Last post 03:27 pm January 14, 2019 by Eugene M
11 replies
04:27 pm January 9, 2019

Dear All,

I am writting an article for our Group IT newsletter about why I would like to become a Scrum Master and why traditional command - control Project Managers would be suitable for working as Scrum Masters.

Whats are your personal experiences in the different roles? What was your personal motivations when you started that work? I have some good ideas but some external inputs would help me as well to make my article perfect. Curious for some other opinions.

Thanks a lot in advance.

Best Regards, Laura


08:45 pm January 9, 2019

I am writting an article for our Group IT newsletter about why I would like to become a Scrum Master and why traditional command - control Project Managers would be suitable for working as Scrum Masters.

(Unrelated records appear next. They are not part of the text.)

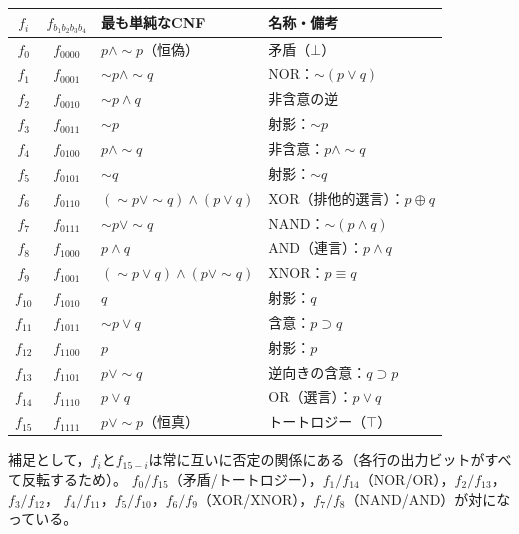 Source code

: \documentclass[autodetect-engine,dvi=dvipdfmx,ja=standard]{bxjsarticle}
\begin{document}
\begin{center}
\begin{longtable}{c|c|l|l}
\toprule
\(f_i\) & \(f_{b_1b_2b_3b_4}\) & 最も単純なCNF & 名称・備考 \\
\midrule
\endhead
\(f_0\) & \(f_{0000}\) & \(p\land\sim p\)（恒偽） & 矛盾（\(\bot\)） \\
\(f_1\) & \(f_{0001}\) & \(\sim p\land\sim q\) & NOR：\(\sim(p\lor q)\) \\
\(f_2\) & \(f_{0010}\) & \(\sim p\land q\) & 非含意の逆 \\
\(f_3\) & \(f_{0011}\) & \(\sim p\) & 射影：\(\sim p\) \\
\(f_4\) & \(f_{0100}\) & \(p\land\sim q\) & 非含意：\(p\land\sim q\) \\
\(f_5\) & \(f_{0101}\) & \(\sim q\) & 射影：\(\sim q\) \\
\(f_6\) & \(f_{0110}\) & \((\sim p\lor\sim q)\land(p\lor q)\) & XOR（排他的選言）：\(p\oplus q\) \\
\(f_7\) & \(f_{0111}\) & \(\sim p\lor\sim q\) & NAND：\(\sim(p\land q)\) \\
\(f_8\) & \(f_{1000}\) & \(p\land q\) & AND（連言）：\(p\land q\) \\
\(f_9\) & \(f_{1001}\) & \((\sim p\lor q)\land(p\lor\sim q)\) & XNOR：\(p\equiv q\) \\
\(f_{10}\) & \(f_{1010}\) & \(q\) & 射影：\(q\) \\
\(f_{11}\) & \(f_{1011}\) & \(\sim p\lor q\) & 含意：\(p\supset q\) \\
\(f_{12}\) & \(f_{1100}\) & \(p\) & 射影：\(p\) \\
\(f_{13}\) & \(f_{1101}\) & \(p\lor\sim q\) & 逆向きの含意：\(q\supset p\) \\
\(f_{14}\) & \(f_{1110}\) & \(p\lor q\) & OR（選言）：\(p\lor q\) \\
\(f_{15}\) & \(f_{1111}\) & \(p\lor\sim p\)（恒真） & トートロジー（\(\top\)） \\
\bottomrule
\end{longtable}
\end{center}

補足として，\(f_i\)と\(f_{15-i}\)は常に互いに否定の関係にある（各行の出力ビットがすべて反転するため）。
\(f_0/f_{15}\)（矛盾/トートロジー），\(f_1/f_{14}\)（NOR/OR），\(f_2/f_{13}\)，\(f_3/f_{12}\)，
\(f_4/f_{11}\)，\(f_5/f_{10}\)，\(f_6/f_9\)（XOR/XNOR），\(f_7/f_8\)（NAND/AND）が対になっている。
\end{document}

If you turned the premise around, and wrote about why traditional command & control PMs might not be suitable as Scrum Masters, would it affect your interest in the role or the willingness to publish the article?


08:48 am January 10, 2019

Dear Ian,

Thanks a lot for your comment.

No this could be also an interesting and valid point. The most important to define what is a good scrum master and what are the motivations for someone to become a scrum master (like characteristics and soft skills matching for this role)?

Thanks in advance.

Best Regards, Laura


04:02 pm January 10, 2019

Why not start by researching the various so-called “stances” a Scrum Master can have and posting your own thoughts on them here.


06:26 pm January 10, 2019

I thing that every man is different and has some unique skills. What I like about agile is that we can discuss our own way of doing things. As I said in one of my prevjous posts, everybody in the team can be scrum master. This is not orthodox thinking, as someone answered. I work already 20 years in the same place, so I have already enough knowledge.

 

Scrum master should be more oriented to people and communication rather than solving technical matters. However he/she should also know such matters and should be part of the team. In my organization there is no trained scrum masters. They rather elected within the team among volunteers.

Regards,

 


06:38 pm January 10, 2019

I am writting an article for our Group IT newsletter about why I would like to become a Scrum Master and why traditional command - control Project Managers would be suitable for working as Scrum Masters.

I think you might get some good response if you actually started the conversation with why you want to become a Scrum Master.  Given the type of people that usually respond, if you give them a more specific topic to discuss, you'd get better responses.  And by being transparent with your information, we can probably give you better support to your desires rather than us just trying to come up with quote worthy statements.  :)


10:36 pm January 10, 2019

Hello Laura,

 

One point that you can approach as quoted above by @Daniel is to understand why PMs are wanting to become a Scrum master or why someone would like to become a Scrum Master.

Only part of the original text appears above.